Manager Derek Shelton said that Oviedo’s struggles came from difficulty locating his pitches.
“I think the biggest thing was he just couldn’t command the ball to the other side of the plate today,” Shelton said. “We cannot give away free bases…it adds up.”
Oviedo’s streaky starts throughout his career can largely be categorized by his command. If he’s locating pitches properly, he’s a force on the mound. When he struggles to throw strikes, opposing teams can shell him.
Although he only gave up two walks on Friday and threw more than 65 percent of his pitches for strikes, Oviedo said that letting the Reds get ahead in the count against him had much the same effect.
“I wasn’t executing,” Oviedo said. “I was getting behind in counts in the first inning, and they took good swings on my pitches after that.”
He also hit three batters, but noted that that’s part of baseball: he doesn’t beat himself up for taking control of the zone with brushback pitches.
“The only things that I’m always gonna hate is gonna be the walks. Hit by pitches, I feel, is more a part of the game, trying to go in against a guy,” Oviedo said. “I feel bad for him, but it’s part of the game. I’d rather hit somebody than walk them.”
Shelton noted that Oviedo’s ugly final line also came from simple bad luck. Reds’ infielder Elly De La Cruz hit a triple off a slider in the bottom of the zone.

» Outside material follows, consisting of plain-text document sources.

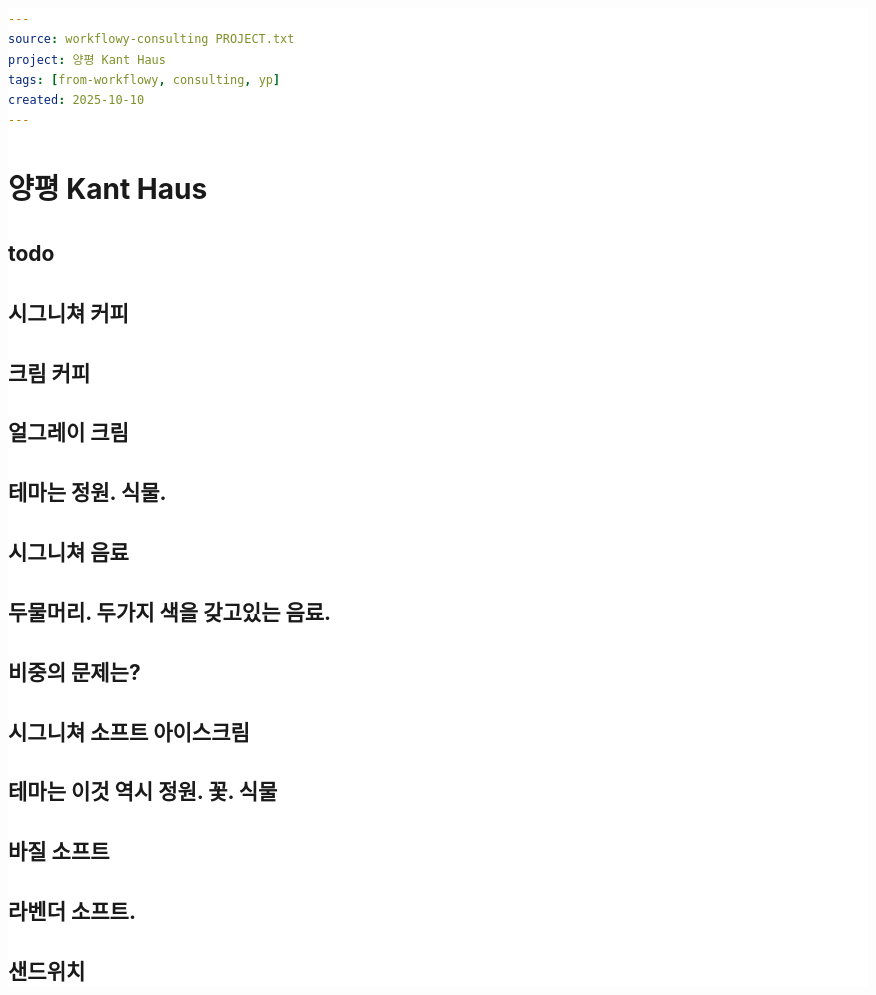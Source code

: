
 ```yaml
---
source: workflowy-consulting PROJECT.txt
project: 양평 Kant Haus
tags: [from-workflowy, consulting, yp]
created: 2025-10-10
---
```


# 양평 Kant Haus

## todo


## 시그니쳐 커피


## 크림 커피


## 얼그레이 크림


## 테마는 정원. 식물.


## 시그니쳐 음료


## 두물머리. 두가지 색을 갖고있는 음료.


## 비중의 문제는?


## 시그니쳐 소프트 아이스크림


## 테마는 이것 역시 정원. 꽃. 식물


## 바질 소프트


## 라벤더 소프트.


## 샌드위치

“I mean, De La Cruz didn’t hit a bad pitch [on his first inning triple], it’s just, this is a guy that’s big and has a lot of extension and got out and hooked it around,” Shelton said. “And then Steer didn’t hit a bad pitch either. It was a slider that was down and away.”
With that in mind, Johan Oviedo said he can move on to the next game.
“I feel like I prepared really good for this outing. I had a really good plan,” Oviedo said. “Things didn’t go the way I wanted to, but definitely, after tonight, everything is going to be over and I’m going to push forward.”